EXERCISE DIRECTIONS: An exact copy of every entry is needed, with no images.

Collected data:

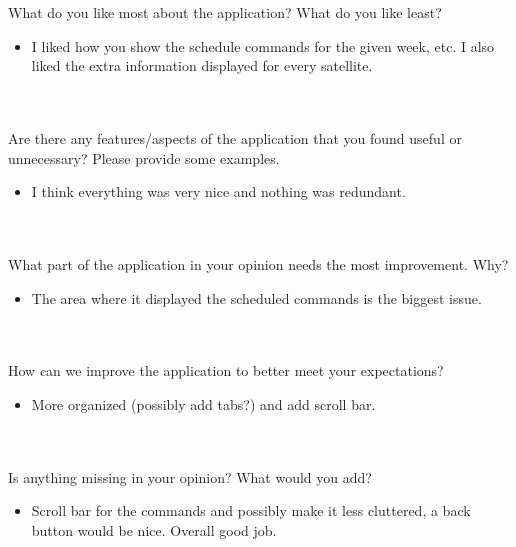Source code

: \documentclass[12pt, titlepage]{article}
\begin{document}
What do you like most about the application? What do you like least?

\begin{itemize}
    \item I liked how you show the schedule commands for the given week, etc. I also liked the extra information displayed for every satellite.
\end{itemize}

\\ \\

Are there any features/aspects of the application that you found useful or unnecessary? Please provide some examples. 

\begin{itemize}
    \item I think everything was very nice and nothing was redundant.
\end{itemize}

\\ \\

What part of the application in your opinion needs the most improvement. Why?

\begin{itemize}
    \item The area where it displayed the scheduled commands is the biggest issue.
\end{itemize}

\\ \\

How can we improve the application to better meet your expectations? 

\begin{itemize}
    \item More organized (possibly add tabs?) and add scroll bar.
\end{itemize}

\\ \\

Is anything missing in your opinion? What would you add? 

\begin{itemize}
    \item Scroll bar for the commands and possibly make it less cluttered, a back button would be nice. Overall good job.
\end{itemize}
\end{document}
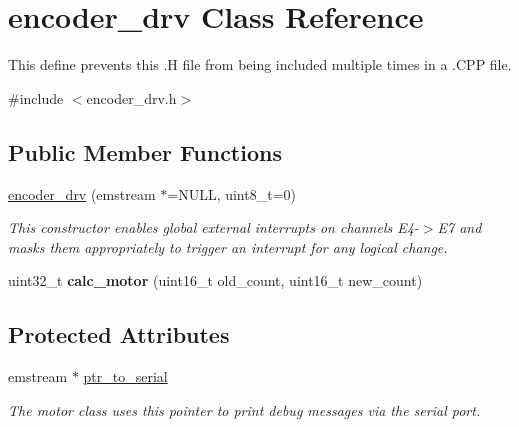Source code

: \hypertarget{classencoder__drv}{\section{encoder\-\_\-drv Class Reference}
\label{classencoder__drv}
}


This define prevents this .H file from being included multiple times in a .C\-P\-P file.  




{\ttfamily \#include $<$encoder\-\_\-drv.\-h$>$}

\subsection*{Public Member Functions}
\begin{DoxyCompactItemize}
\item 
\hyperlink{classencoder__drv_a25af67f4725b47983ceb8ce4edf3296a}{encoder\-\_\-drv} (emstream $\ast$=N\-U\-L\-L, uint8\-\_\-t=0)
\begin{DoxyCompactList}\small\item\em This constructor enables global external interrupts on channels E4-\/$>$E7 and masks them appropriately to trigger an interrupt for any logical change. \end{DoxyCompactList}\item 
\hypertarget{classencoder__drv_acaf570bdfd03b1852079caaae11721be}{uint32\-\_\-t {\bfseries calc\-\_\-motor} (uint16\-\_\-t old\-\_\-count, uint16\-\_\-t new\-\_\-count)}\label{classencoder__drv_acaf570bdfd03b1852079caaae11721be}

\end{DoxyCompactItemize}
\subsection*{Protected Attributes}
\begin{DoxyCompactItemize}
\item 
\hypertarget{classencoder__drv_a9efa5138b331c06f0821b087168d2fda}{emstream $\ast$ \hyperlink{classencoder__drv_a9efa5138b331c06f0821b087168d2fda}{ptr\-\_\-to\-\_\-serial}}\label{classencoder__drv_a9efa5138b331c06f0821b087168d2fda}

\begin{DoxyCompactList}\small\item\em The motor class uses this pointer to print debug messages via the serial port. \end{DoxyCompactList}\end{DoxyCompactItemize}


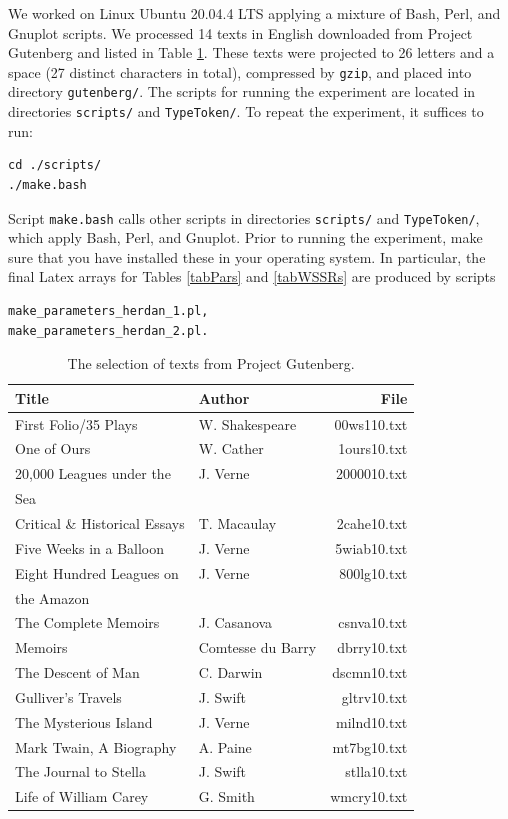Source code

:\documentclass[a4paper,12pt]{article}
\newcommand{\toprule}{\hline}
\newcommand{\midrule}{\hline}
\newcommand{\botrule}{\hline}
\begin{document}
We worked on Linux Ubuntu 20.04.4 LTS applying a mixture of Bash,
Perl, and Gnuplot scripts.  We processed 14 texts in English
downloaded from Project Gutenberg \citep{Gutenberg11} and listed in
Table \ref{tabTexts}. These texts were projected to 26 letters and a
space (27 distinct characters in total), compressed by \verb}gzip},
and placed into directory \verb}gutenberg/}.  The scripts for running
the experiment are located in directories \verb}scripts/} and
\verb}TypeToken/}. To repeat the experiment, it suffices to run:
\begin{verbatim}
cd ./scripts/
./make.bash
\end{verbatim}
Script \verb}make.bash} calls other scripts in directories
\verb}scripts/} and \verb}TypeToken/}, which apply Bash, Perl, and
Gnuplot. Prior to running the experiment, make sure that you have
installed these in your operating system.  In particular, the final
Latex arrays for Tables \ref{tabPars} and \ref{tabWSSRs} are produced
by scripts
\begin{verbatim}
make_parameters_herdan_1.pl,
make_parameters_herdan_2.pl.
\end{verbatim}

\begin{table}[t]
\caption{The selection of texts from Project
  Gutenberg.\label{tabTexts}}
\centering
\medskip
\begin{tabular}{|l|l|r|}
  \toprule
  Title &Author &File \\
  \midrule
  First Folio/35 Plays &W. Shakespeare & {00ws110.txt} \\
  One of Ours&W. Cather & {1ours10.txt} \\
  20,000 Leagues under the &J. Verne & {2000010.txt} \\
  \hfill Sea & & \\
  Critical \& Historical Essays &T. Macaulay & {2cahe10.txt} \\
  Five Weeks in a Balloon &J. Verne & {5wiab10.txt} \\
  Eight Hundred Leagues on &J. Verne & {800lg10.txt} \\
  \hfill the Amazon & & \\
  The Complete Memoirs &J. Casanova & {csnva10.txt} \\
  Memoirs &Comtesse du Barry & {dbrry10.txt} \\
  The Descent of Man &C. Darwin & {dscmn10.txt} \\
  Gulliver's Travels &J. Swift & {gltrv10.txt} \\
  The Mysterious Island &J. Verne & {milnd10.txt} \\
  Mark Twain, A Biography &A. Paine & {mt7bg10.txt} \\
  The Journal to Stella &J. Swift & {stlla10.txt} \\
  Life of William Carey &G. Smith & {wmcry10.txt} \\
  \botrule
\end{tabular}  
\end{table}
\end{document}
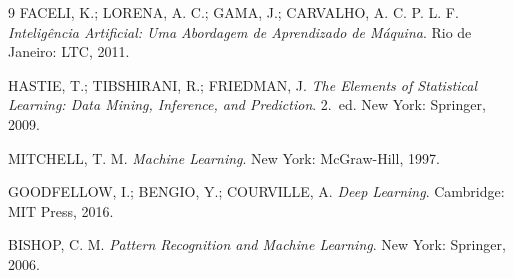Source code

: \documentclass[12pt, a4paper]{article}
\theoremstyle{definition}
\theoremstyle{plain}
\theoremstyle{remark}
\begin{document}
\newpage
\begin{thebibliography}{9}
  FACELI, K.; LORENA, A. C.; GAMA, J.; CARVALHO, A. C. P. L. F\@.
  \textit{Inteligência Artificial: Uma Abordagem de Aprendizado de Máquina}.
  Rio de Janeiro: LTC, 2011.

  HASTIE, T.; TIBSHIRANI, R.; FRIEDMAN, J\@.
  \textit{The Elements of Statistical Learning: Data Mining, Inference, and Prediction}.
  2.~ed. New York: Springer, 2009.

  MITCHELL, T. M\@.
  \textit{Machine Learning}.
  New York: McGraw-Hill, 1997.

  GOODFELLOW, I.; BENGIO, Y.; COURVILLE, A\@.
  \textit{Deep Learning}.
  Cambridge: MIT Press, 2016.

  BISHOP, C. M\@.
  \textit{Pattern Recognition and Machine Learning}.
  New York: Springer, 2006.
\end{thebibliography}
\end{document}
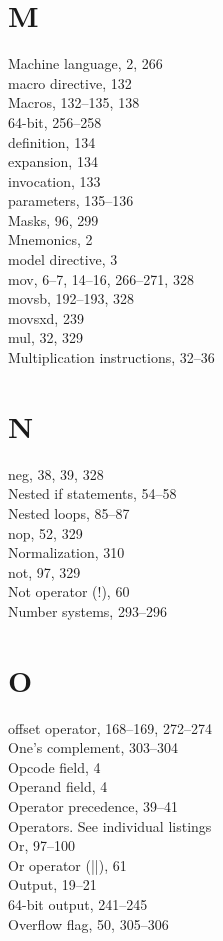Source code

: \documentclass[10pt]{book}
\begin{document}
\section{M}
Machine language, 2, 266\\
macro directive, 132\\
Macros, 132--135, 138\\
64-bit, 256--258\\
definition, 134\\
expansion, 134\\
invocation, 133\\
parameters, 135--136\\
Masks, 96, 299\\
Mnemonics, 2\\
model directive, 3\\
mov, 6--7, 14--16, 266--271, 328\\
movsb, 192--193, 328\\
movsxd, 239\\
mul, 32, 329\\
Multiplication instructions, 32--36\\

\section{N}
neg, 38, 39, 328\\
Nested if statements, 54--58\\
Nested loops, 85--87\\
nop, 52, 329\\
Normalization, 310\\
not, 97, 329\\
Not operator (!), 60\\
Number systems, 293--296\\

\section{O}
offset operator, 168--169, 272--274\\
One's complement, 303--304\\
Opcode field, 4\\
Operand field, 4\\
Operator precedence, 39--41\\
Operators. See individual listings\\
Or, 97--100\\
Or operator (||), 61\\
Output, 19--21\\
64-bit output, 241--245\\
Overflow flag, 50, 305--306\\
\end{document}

RESULT OF THE EXERCISE:
Source code

: \documentclass[12pt, titlepage]{article}
\begin{document}
What do you like most about the application? What do you like least?

\begin{itemize}
    \item I liked how you show the schedule commands for the given week, etc. I also liked the extra information displayed for every satellite.
\end{itemize}

\\ \\

Are there any features/aspects of the application that you found useful or unnecessary? Please provide some examples. 

\begin{itemize}
    \item I think everything was very nice and nothing was redundant.
\end{itemize}

\\ \\

What part of the application in your opinion needs the most improvement. Why?

\begin{itemize}
    \item The area where it displayed the scheduled commands is the biggest issue.
\end{itemize}

\\ \\

How can we improve the application to better meet your expectations? 

\begin{itemize}
    \item More organized (possibly add tabs?) and add scroll bar.
\end{itemize}

\\ \\

Is anything missing in your opinion? What would you add? 

\begin{itemize}
    \item Scroll bar for the commands and possibly make it less cluttered, a back button would be nice. Overall good job.
\end{itemize}
\end{document}
Source code

: \hypertarget{classencoder__drv}{\section{encoder\-\_\-drv Class Reference}
\label{classencoder__drv}
}


This define prevents this .H file from being included multiple times in a .C\-P\-P file.  




{\ttfamily \#include $<$encoder\-\_\-drv.\-h$>$}

\subsection*{Public Member Functions}
\begin{DoxyCompactItemize}
\item 
\hyperlink{classencoder__drv_a25af67f4725b47983ceb8ce4edf3296a}{encoder\-\_\-drv} (emstream $\ast$=N\-U\-L\-L, uint8\-\_\-t=0)
\begin{DoxyCompactList}\small\item\em This constructor enables global external interrupts on channels E4-\/$>$E7 and masks them appropriately to trigger an interrupt for any logical change. \end{DoxyCompactList}\item 
\hypertarget{classencoder__drv_acaf570bdfd03b1852079caaae11721be}{uint32\-\_\-t {\bfseries calc\-\_\-motor} (uint16\-\_\-t old\-\_\-count, uint16\-\_\-t new\-\_\-count)}\label{classencoder__drv_acaf570bdfd03b1852079caaae11721be}

\end{DoxyCompactItemize}
\subsection*{Protected Attributes}
\begin{DoxyCompactItemize}
\item 
\hypertarget{classencoder__drv_a9efa5138b331c06f0821b087168d2fda}{emstream $\ast$ \hyperlink{classencoder__drv_a9efa5138b331c06f0821b087168d2fda}{ptr\-\_\-to\-\_\-serial}}\label{classencoder__drv_a9efa5138b331c06f0821b087168d2fda}

\begin{DoxyCompactList}\small\item\em The motor class uses this pointer to print debug messages via the serial port. \end{DoxyCompactList}\end{DoxyCompactItemize}


Source code

:\documentclass[a4paper,12pt]{article}
\newcommand{\toprule}{\hline}
\newcommand{\midrule}{\hline}
\newcommand{\botrule}{\hline}
\begin{document}
We worked on Linux Ubuntu 20.04.4 LTS applying a mixture of Bash,
Perl, and Gnuplot scripts.  We processed 14 texts in English
downloaded from Project Gutenberg \citep{Gutenberg11} and listed in
Table \ref{tabTexts}. These texts were projected to 26 letters and a
space (27 distinct characters in total), compressed by \verb}gzip},
and placed into directory \verb}gutenberg/}.  The scripts for running
the experiment are located in directories \verb}scripts/} and
\verb}TypeToken/}. To repeat the experiment, it suffices to run:
\begin{verbatim}
cd ./scripts/
./make.bash
\end{verbatim}
Script \verb}make.bash} calls other scripts in directories
\verb}scripts/} and \verb}TypeToken/}, which apply Bash, Perl, and
Gnuplot. Prior to running the experiment, make sure that you have
installed these in your operating system.  In particular, the final
Latex arrays for Tables \ref{tabPars} and \ref{tabWSSRs} are produced
by scripts
\begin{verbatim}
make_parameters_herdan_1.pl,
make_parameters_herdan_2.pl.
\end{verbatim}

\begin{table}[t]
\caption{The selection of texts from Project
  Gutenberg.\label{tabTexts}}
\centering
\medskip
\begin{tabular}{|l|l|r|}
  \toprule
  Title &Author &File \\
  \midrule
  First Folio/35 Plays &W. Shakespeare & {00ws110.txt} \\
  One of Ours&W. Cather & {1ours10.txt} \\
  20,000 Leagues under the &J. Verne & {2000010.txt} \\
  \hfill Sea & & \\
  Critical \& Historical Essays &T. Macaulay & {2cahe10.txt} \\
  Five Weeks in a Balloon &J. Verne & {5wiab10.txt} \\
  Eight Hundred Leagues on &J. Verne & {800lg10.txt} \\
  \hfill the Amazon & & \\
  The Complete Memoirs &J. Casanova & {csnva10.txt} \\
  Memoirs &Comtesse du Barry & {dbrry10.txt} \\
  The Descent of Man &C. Darwin & {dscmn10.txt} \\
  Gulliver's Travels &J. Swift & {gltrv10.txt} \\
  The Mysterious Island &J. Verne & {milnd10.txt} \\
  Mark Twain, A Biography &A. Paine & {mt7bg10.txt} \\
  The Journal to Stella &J. Swift & {stlla10.txt} \\
  Life of William Carey &G. Smith & {wmcry10.txt} \\
  \botrule
\end{tabular}  
\end{table}
\end{document}
Source code

: \documentclass[12pt, a4paper]{article}
\theoremstyle{definition}
\theoremstyle{plain}
\theoremstyle{remark}
\begin{document}
\newpage
\begin{thebibliography}{9}
  FACELI, K.; LORENA, A. C.; GAMA, J.; CARVALHO, A. C. P. L. F\@.
  \textit{Inteligência Artificial: Uma Abordagem de Aprendizado de Máquina}.
  Rio de Janeiro: LTC, 2011.

  HASTIE, T.; TIBSHIRANI, R.; FRIEDMAN, J\@.
  \textit{The Elements of Statistical Learning: Data Mining, Inference, and Prediction}.
  2.~ed. New York: Springer, 2009.

  MITCHELL, T. M\@.
  \textit{Machine Learning}.
  New York: McGraw-Hill, 1997.

  GOODFELLOW, I.; BENGIO, Y.; COURVILLE, A\@.
  \textit{Deep Learning}.
  Cambridge: MIT Press, 2016.

  BISHOP, C. M\@.
  \textit{Pattern Recognition and Machine Learning}.
  New York: Springer, 2006.
\end{thebibliography}
\end{document}
Source code

: \documentclass[10pt]{book}
\begin{document}
\section{M}
Machine language, 2, 266\\
macro directive, 132\\
Macros, 132--135, 138\\
64-bit, 256--258\\
definition, 134\\
expansion, 134\\
invocation, 133\\
parameters, 135--136\\
Masks, 96, 299\\
Mnemonics, 2\\
model directive, 3\\
mov, 6--7, 14--16, 266--271, 328\\
movsb, 192--193, 328\\
movsxd, 239\\
mul, 32, 329\\
Multiplication instructions, 32--36\\

\section{N}
neg, 38, 39, 328\\
Nested if statements, 54--58\\
Nested loops, 85--87\\
nop, 52, 329\\
Normalization, 310\\
not, 97, 329\\
Not operator (!), 60\\
Number systems, 293--296\\

\section{O}
offset operator, 168--169, 272--274\\
One's complement, 303--304\\
Opcode field, 4\\
Operand field, 4\\
Operator precedence, 39--41\\
Operators. See individual listings\\
Or, 97--100\\
Or operator (||), 61\\
Output, 19--21\\
64-bit output, 241--245\\
Overflow flag, 50, 305--306\\
\end{document}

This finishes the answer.